The drawings show one embodiment of the present invention. FIG. 1 is a sectional view of a driving side sprocket device, FIG. 2 is a side view of a driving side rotating shaft, and FIG. 3 is a sectional view of a driven side sprocket device.
FIG. 5 is a side view of the driven side rotating shaft, and FIG. 5 is a schematic side view of the entire device. FIG. 6 is a schematic plan view of a conventional device,
FIG. 7 is a schematic side view of a conventional device. In the figure, 1 is a drive side sprocket device, 2 is a driven side sprocket device, 3 and 4 are drive side bases, 7 is a drive side rotating shaft, 8 is a drive side sprocket group, 9 is a key (drive side engaging part), Reference numerals 30 and 31 denote driven side bases, 34 denotes a driven side rotation shaft, 35 denotes a driven side sprocket group, and 53 denotes a key (driven side engaging portion).

Claims (1)

[Scope of utility model registration request] 1. A drive-side base, a drive-side rotary shaft rotatably held by the drive-side base and rotated by a drive source, and at least three drive-side sprockets along the axial direction of the drive-side rotary shaft.

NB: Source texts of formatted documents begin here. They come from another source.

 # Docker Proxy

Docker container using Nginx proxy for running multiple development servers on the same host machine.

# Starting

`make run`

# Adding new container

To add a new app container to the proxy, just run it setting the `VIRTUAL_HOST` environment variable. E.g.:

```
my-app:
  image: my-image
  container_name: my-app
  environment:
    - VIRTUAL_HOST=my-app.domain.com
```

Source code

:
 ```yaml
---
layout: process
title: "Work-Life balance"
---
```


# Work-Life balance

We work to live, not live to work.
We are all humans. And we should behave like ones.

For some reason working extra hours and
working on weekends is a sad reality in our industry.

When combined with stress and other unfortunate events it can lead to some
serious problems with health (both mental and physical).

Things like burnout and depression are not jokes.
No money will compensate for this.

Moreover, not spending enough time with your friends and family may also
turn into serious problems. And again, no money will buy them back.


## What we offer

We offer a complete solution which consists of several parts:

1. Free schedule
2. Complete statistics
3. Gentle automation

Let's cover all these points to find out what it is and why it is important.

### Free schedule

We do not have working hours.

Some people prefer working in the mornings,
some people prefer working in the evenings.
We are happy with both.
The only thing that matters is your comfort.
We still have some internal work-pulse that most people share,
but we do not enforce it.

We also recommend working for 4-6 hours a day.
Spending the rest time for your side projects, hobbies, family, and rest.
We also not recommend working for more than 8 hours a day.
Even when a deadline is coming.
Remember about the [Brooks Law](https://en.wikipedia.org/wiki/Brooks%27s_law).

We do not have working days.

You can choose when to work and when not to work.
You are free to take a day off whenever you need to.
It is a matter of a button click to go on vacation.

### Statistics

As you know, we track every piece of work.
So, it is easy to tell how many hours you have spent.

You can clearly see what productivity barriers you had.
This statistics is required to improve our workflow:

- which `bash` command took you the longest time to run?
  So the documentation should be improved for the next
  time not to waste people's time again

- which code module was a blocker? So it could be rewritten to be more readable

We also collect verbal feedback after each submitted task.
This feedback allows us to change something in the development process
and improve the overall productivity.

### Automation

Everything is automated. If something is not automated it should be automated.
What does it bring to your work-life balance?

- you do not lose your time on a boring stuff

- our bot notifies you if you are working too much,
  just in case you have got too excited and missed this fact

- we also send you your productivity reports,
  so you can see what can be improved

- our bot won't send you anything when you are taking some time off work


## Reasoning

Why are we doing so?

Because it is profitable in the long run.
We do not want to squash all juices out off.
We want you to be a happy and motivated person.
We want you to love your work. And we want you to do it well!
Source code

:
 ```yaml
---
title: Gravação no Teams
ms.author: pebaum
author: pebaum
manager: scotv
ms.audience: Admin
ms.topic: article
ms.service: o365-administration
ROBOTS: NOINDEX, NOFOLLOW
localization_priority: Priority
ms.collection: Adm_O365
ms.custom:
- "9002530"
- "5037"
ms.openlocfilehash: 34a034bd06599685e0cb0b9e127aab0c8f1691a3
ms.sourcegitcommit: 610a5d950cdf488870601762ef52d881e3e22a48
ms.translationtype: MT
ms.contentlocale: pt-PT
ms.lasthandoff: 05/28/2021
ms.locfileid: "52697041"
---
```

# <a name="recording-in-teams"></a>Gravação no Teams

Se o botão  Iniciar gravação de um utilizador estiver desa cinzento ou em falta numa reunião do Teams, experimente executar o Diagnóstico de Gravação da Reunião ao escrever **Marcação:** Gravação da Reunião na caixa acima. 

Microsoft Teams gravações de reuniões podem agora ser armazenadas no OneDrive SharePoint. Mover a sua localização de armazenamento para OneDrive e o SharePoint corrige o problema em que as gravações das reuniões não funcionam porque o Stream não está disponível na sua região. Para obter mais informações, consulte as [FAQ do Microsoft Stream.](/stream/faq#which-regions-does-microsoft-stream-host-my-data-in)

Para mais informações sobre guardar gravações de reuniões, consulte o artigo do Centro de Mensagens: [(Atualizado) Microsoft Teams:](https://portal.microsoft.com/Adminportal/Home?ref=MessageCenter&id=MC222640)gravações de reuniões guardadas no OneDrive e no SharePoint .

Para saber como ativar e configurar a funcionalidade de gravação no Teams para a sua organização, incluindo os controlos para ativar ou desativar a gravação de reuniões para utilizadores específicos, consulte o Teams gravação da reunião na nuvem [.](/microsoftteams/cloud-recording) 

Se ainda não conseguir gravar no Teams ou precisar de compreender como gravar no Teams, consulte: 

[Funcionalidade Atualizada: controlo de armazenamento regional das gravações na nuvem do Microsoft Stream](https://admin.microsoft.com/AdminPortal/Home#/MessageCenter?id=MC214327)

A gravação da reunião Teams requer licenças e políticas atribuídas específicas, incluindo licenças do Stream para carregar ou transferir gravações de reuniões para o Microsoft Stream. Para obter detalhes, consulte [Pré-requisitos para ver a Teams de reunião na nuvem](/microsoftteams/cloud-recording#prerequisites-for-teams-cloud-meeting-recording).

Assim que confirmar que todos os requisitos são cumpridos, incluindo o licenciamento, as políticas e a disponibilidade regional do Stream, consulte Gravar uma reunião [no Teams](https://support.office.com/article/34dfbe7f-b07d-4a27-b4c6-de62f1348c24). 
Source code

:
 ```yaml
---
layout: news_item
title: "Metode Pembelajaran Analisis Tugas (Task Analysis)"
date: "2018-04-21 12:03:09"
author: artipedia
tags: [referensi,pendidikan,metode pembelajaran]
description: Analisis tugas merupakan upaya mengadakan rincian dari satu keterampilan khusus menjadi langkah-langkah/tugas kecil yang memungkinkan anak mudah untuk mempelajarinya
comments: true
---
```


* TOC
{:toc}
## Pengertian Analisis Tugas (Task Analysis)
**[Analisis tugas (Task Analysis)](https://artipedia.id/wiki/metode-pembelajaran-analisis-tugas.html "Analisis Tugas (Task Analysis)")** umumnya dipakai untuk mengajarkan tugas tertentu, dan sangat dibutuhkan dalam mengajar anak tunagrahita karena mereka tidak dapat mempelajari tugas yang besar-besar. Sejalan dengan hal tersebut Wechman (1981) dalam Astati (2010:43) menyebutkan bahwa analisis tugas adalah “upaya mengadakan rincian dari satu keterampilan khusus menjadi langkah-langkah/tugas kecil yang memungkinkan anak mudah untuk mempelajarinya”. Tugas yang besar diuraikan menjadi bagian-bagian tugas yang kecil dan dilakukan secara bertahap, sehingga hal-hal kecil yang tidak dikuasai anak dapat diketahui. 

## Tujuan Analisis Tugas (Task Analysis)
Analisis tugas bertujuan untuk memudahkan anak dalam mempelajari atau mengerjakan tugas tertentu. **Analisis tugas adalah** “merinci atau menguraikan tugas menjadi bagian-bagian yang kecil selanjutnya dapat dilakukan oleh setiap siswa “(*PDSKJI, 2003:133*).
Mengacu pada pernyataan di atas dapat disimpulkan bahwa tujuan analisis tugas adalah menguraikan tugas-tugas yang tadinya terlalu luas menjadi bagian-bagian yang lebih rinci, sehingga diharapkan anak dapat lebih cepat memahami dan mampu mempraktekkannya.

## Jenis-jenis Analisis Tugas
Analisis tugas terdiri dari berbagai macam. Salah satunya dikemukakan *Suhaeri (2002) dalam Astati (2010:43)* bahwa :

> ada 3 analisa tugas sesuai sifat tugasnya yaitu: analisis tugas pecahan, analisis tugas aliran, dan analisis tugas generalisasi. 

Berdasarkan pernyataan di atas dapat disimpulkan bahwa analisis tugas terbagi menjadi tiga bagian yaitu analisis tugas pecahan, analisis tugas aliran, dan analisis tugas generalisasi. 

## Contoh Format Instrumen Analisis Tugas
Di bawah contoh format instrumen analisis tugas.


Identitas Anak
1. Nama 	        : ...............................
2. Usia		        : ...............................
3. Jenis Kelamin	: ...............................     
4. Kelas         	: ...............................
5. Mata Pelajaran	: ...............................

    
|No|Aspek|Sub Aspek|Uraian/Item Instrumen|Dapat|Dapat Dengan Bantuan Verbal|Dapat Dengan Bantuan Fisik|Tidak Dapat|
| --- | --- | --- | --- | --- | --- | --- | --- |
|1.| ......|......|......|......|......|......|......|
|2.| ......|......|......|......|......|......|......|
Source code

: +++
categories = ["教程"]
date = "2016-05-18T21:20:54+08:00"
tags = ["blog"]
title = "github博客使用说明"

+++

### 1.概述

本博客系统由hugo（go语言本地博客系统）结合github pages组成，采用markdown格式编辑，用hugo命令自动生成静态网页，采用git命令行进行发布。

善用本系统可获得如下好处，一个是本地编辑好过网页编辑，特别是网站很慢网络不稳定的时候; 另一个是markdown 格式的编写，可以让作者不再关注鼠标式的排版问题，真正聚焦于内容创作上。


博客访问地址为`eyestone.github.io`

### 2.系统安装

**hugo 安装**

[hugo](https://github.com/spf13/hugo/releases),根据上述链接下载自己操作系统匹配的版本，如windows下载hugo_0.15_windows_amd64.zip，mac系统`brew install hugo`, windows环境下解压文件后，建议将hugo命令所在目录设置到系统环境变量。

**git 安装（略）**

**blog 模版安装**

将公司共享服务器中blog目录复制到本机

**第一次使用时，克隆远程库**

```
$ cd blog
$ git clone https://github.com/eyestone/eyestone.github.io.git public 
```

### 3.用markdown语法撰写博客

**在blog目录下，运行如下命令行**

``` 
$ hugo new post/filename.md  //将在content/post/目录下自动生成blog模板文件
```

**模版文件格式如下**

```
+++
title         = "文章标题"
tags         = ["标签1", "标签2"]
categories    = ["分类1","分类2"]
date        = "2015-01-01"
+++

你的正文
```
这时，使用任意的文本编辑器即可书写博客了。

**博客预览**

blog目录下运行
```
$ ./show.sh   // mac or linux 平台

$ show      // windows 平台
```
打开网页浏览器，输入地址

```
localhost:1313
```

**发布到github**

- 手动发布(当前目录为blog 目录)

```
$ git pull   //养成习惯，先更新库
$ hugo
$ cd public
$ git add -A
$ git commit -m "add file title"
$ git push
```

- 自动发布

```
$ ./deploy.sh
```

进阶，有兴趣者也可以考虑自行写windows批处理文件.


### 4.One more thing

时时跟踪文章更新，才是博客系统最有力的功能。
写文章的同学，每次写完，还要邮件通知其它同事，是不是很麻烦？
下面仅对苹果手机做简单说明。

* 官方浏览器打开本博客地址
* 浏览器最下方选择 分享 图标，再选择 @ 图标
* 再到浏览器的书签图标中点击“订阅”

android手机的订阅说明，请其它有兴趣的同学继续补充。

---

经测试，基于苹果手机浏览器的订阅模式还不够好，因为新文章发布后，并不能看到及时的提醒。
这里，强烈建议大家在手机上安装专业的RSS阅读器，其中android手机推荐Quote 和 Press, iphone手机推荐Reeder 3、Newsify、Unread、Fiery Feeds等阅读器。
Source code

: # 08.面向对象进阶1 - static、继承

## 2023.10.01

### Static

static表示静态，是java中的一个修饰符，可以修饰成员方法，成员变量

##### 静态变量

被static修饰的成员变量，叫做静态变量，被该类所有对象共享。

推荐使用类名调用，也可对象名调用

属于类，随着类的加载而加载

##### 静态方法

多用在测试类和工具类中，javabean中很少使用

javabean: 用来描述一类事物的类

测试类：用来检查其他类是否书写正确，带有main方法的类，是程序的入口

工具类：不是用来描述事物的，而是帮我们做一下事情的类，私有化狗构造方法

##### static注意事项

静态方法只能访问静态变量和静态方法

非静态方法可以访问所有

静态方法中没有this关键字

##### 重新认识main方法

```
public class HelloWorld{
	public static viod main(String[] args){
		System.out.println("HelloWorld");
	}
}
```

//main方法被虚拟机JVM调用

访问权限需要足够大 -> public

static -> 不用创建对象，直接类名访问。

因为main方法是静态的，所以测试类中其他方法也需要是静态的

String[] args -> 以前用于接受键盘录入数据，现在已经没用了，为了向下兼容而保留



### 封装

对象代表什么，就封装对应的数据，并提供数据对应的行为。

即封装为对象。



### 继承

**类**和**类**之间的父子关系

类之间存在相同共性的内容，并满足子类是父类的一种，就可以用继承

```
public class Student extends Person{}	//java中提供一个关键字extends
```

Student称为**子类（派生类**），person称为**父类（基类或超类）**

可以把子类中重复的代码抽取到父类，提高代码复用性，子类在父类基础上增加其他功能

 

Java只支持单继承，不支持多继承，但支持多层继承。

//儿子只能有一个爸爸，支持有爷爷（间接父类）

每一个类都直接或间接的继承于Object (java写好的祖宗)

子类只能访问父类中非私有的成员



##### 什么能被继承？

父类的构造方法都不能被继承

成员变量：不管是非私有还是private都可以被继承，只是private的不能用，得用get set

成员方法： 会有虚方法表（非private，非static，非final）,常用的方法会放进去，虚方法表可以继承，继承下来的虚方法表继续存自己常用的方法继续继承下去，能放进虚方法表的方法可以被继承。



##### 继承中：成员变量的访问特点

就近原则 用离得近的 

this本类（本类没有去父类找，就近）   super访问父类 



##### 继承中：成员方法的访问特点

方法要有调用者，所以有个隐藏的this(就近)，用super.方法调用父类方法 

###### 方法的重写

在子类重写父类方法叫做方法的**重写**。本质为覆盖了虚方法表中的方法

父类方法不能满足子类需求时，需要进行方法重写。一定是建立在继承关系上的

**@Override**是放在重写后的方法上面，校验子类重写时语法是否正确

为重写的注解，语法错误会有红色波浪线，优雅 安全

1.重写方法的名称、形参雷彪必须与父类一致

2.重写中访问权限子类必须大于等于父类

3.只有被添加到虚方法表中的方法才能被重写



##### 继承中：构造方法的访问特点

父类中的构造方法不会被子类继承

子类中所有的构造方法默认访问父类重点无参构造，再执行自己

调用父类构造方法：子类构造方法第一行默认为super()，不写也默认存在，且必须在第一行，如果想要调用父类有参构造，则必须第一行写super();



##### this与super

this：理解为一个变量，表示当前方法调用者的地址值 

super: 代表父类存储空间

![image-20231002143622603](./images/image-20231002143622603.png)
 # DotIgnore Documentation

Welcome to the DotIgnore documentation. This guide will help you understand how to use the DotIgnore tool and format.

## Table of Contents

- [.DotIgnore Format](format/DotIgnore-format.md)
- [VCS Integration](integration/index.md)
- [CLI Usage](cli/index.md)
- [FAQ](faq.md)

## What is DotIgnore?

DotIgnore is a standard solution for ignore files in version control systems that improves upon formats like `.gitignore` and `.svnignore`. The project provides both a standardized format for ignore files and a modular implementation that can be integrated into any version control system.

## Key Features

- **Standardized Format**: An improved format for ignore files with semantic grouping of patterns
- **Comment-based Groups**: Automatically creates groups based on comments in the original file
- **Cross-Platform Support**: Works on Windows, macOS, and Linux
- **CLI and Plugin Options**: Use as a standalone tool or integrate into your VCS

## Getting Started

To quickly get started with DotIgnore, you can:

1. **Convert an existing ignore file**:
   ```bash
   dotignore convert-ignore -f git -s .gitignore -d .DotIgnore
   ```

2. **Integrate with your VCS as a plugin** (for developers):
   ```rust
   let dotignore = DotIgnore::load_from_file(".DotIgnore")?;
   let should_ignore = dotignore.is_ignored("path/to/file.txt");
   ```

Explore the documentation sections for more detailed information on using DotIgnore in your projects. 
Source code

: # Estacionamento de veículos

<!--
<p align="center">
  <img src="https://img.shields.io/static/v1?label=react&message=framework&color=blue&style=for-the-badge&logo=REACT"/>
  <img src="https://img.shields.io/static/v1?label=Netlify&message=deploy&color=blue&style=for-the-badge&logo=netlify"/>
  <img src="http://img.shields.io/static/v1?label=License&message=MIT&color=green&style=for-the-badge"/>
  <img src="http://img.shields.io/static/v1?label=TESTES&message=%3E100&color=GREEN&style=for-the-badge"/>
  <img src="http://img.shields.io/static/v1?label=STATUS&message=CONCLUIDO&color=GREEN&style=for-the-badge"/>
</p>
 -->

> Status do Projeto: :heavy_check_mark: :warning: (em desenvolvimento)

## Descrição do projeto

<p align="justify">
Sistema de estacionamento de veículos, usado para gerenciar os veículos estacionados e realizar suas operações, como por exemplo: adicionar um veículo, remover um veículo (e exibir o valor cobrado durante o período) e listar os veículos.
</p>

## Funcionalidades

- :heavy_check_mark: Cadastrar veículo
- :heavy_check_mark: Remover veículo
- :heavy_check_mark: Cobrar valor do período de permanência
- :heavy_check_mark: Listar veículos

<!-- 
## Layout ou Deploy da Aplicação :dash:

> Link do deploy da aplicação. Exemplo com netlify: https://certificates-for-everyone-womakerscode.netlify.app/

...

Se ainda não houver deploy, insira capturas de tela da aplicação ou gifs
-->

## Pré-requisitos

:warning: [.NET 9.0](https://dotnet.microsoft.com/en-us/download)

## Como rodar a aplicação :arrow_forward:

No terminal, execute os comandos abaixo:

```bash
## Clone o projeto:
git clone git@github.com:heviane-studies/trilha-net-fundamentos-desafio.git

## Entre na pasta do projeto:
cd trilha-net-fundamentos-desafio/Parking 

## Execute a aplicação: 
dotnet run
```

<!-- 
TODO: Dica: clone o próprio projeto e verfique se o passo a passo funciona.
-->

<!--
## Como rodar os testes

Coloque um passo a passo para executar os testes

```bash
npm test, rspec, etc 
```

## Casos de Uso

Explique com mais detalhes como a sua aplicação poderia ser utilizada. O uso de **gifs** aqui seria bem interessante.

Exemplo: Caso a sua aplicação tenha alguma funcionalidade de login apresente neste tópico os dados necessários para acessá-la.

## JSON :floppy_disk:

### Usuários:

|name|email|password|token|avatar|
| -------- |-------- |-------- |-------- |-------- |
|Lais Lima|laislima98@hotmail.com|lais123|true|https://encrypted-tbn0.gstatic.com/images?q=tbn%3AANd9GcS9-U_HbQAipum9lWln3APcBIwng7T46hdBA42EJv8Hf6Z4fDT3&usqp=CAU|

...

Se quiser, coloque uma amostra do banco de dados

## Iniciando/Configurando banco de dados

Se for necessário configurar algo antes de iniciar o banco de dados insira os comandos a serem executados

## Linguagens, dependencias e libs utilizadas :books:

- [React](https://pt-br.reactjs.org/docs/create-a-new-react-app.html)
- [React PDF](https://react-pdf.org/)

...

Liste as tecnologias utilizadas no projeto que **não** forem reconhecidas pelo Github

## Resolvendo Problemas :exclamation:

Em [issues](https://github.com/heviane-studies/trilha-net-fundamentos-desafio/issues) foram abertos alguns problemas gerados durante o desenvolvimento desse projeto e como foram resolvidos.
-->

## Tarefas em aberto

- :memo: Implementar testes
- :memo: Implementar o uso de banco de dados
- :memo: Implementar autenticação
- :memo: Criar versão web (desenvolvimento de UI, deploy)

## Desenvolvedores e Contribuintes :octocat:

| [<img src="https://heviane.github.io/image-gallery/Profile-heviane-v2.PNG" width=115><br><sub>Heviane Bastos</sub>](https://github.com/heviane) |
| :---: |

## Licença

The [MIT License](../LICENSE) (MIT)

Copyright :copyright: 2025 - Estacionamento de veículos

A drive side sprocket device including a drive side sprocket group formed to be arranged in series, and a drive side engaging portion that engages with each drive sprocket and the drive side rotation shaft to integrally rotate, A side base portion, a driven side rotation shaft rotatably held by the driven side base portion, and the same number of driven side sprockets as the driving side sprockets are arranged in series along the axial direction of the driven side rotation shaft. A driven side sprocket device having a driven side sprocket group formed, and an endless chain of the same number as the driving side sprocket, A chain group formed by bridging each of the drive side sprockets of the drive side sprocket device and the driven side sprockets corresponding to the drive side sprockets, and the driven side sprockets of the driven side sprocket device. In the group, one driven sprocket, which is arranged at a position excluding both ends in the axial direction of the driven rotation shaft, is engaged with the driven rotation shaft by a driven engagement portion to rotate the driven rotation. Power is transmitted when the driven-side rotating shaft rotates integrally with the shaft. The power is transmitted to the chain (45), the driven-side sprocket (38), the driven-side engaging portion (53), and the driven-side rotating shaft ( 34), and the remaining driven side sprocket of the driven side sprocket group can idle with respect to the driven side rotating shaft. Hot working products carrying chain conveyor device which is a Do configuration.